Before standing in awe in front of Monet’s Waterlilies and Gauguin’s The Brooding Woman, a visit to the naturally serene outdoor dining space is necessary to fully understand how the WAM doesn’t just embrace art but embeds it in every crevice of its establishment. From the carefully plotted trees and plants to the Community Mosaic wall display by artist Kim Emerson, the courtyard is the embodiment of living art. The menu at the Museum Café speaks to the WAM’s appreciation of nature with dishes like the Strawberry and Baby Spinach salad – a salad with goat cheese, toasted almonds, red onion and honey lemon dressing.

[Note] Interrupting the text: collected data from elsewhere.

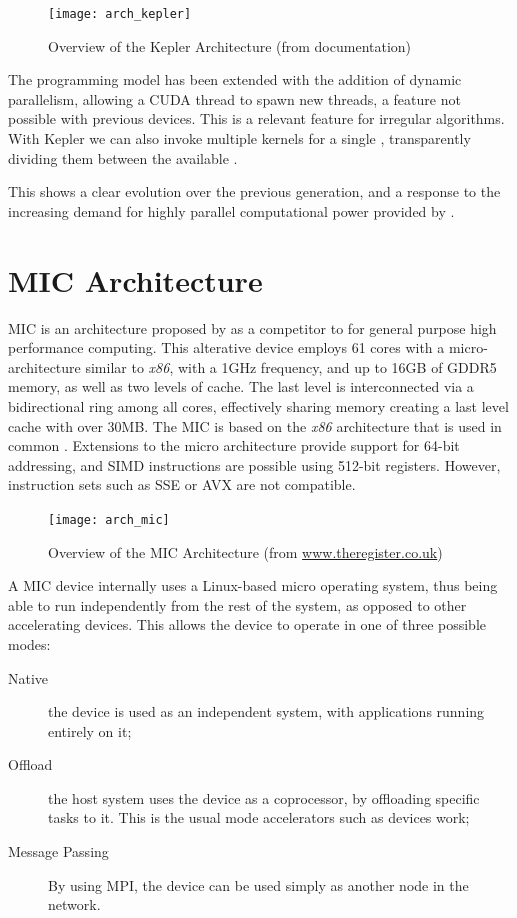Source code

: \documentclass[main.tex]{subfiles}
\begin{document}
\begin{figure}[!htp]
  \centering
  \texttt{[image: arch\_kepler]}
  \caption[Overview of the Kepler Architecture]{Overview of the Kepler Architecture (from \nvidia documentation)}
  \label{fig:kepler}
\end{figure}

The programming model has been extended with the addition of dynamic parallelism, allowing a \acs{CUDA} thread to spawn new threads, a feature not possible with previous \nvidia devices. This is a relevant feature for irregular algorithms. With Kepler we can also invoke multiple kernels for a single \gpu, transparently dividing them between the available \smxs.

This shows a clear evolution over the previous generation, and a response to the increasing demand for highly parallel computational power provided by \gpus.


\section{MIC Architecture}

\acf{MIC} \cite{Intel:MIC:QuickStartGuide} is an architecture proposed by \intel as a competitor to \gpus for general purpose high performance computing. This alterative device employs 61 cores with a micro-architecture similar to \textit{x86}, with a 1GHz frequency, and up to 16GB of GDDR5 memory, as well as two levels of cache. The last level is interconnected via a bidirectional ring among all cores, effectively sharing memory creating a last level cache with over 30MB.
The \acs{MIC} is based on the \textit{x86} architecture that is used in common \cpus. Extensions to the micro architecture provide support for 64-bit addressing, and SIMD instructions are possible using 512-bit registers. However, instruction sets such as \acf{SSE} or \acf{AVX} are not compatible.

\begin{figure}[!htp]
  \centering
  \texttt{[image: arch\_mic]}
  \caption[Overview of the \acs{MIC} Architecture]{Overview of the \acs{MIC} Architecture (from \url{www.theregister.co.uk})}
  \label{fig:mic}
\end{figure}

A \acs{MIC} device internally uses a Linux-based micro operating system, thus being able to run independently from the rest of the system, as opposed to other accelerating devices. This allows the device to operate in one of three possible modes:
\begin{description}
\item[Native] the device is used as an independent system, with applications running entirely on it;
\item[Offload] the host system uses the device as a coprocessor, by offloading specific tasks to it. This is the usual mode accelerators such as \cuda devices work;
\item[Message Passing] By using \acs{MPI}, the device can be used simply as another node in the network.
\end{description}
\end{document}
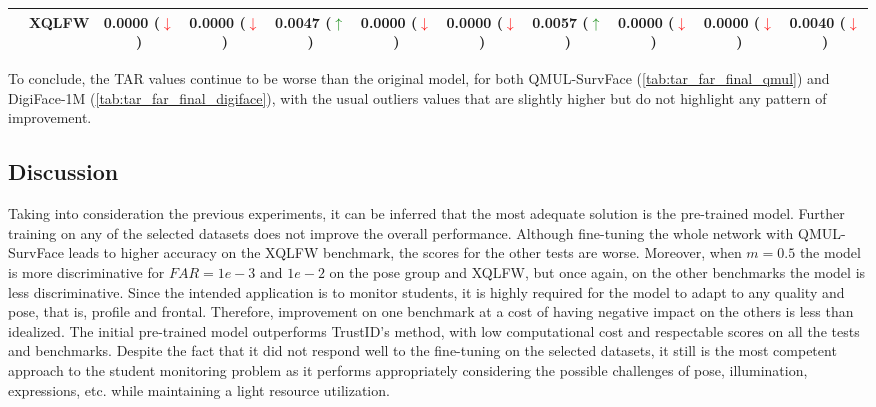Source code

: \documentclass[class=report, crop=false, a4paper, 12pt]{standalone}
\begin{document}
\begin{table}[H]
{\begin{tabular}{cl|ccc|ccc|ccc|}
    \multicolumn{1}{|c|}{}                         & XQLFW    & \multicolumn{1}{c|}{0.0000 (\textcolor{red}{$\downarrow$})} & \multicolumn{1}{c|}{0.0000 (\textcolor{red}{$\downarrow$})} & 0.0047 (\textcolor{green}{$\uparrow$})   & \multicolumn{1}{c|}{0.0000 (\textcolor{red}{$\downarrow$})} & \multicolumn{1}{c|}{0.0000 (\textcolor{red}{$\downarrow$})} & 0.0057 (\textcolor{green}{$\uparrow$})   & \multicolumn{1}{c|}{0.0000 (\textcolor{red}{$\downarrow$})} & \multicolumn{1}{c|}{0.0000 (\textcolor{red}{$\downarrow$})} & 0.0040 (\textcolor{red}{$\downarrow$}) \\ \hline
    \end{tabular}%
    }
\end{table}

\par To conclude, the TAR values continue to be worse than the original model, for both QMUL-SurvFace (\autoref{tab:tar_far_final_qmul}) and DigiFace-1M (\autoref{tab:tar_far_final_digiface}), with the usual outliers values that are slightly higher but do not highlight any pattern of improvement.

\subsection{Discussion}
\par Taking into consideration the previous experiments, it can be inferred that the most adequate solution is the pre-trained model. Further training on any of the selected datasets does not improve the overall performance. Although fine-tuning the whole network with QMUL-SurvFace leads to higher accuracy on the XQLFW benchmark, the scores for the other tests are worse. Moreover, when $m=0.5$ the model is more discriminative for $FAR=1e-3$ and $1e-2$ on the pose group and XQLFW, but once again, on the other benchmarks the model is less discriminative. Since the intended application is to monitor students, it is highly required for the model to adapt to any quality and pose, that is, profile and frontal. Therefore, improvement on one benchmark at a cost of having negative impact on the others is less than idealized. The initial pre-trained model outperforms TrustID's method, with low computational cost and respectable scores on all the tests and benchmarks. Despite the fact that it did not respond well to the fine-tuning on the selected datasets, it still is the most competent approach to the student monitoring problem as it performs appropriately considering the possible challenges of pose, illumination, expressions, etc. while maintaining a light resource utilization. 
\end{document}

Inevitably, dishes named after Monet – an ever-changing palette of ingredients to complement the freshly prepared chicken salad or grilled chicken breast, served on a bed of seasonal greens – and Warhol – a crisp apple-smoked BLT – adorn the menu with permanency. Their names roll off the tongue when ordering, as their works bring about a certain admiration. Elevating the WAM’s collection of 35,000 art pieces to include the first works of Monet and the incredibly famous Campbell’s Soup Can by Andy Warhol, the Museum Café is a tribute to the greats.
In continuous fashion, the WAM also pays respect to the diverse community of Worcester with dishes like the Asian Sweet Shrimp Saute – sweet shrimp in a baked wonton cup with rice noodles and vegetables, served alongside a cabbage slaw – and the Sarto Two, (a dedication to Andrea Del Sarto, painter of the Saint John the Baptist) – a roasted eggplant with grilled peppers, basil, pesto, and a blend of Italian cheeses.
Speaking to all walks of life, from children to adults, and from novice art seekers to art enthusiasts, the Museum Café caters to the creation of expression. All meals are plated carefully to bring about the innate aesthetics of food. With art infused in its flavors, culinary cuisines, and menu names, the Worcester Art Museum holds true to its passion for art preservation.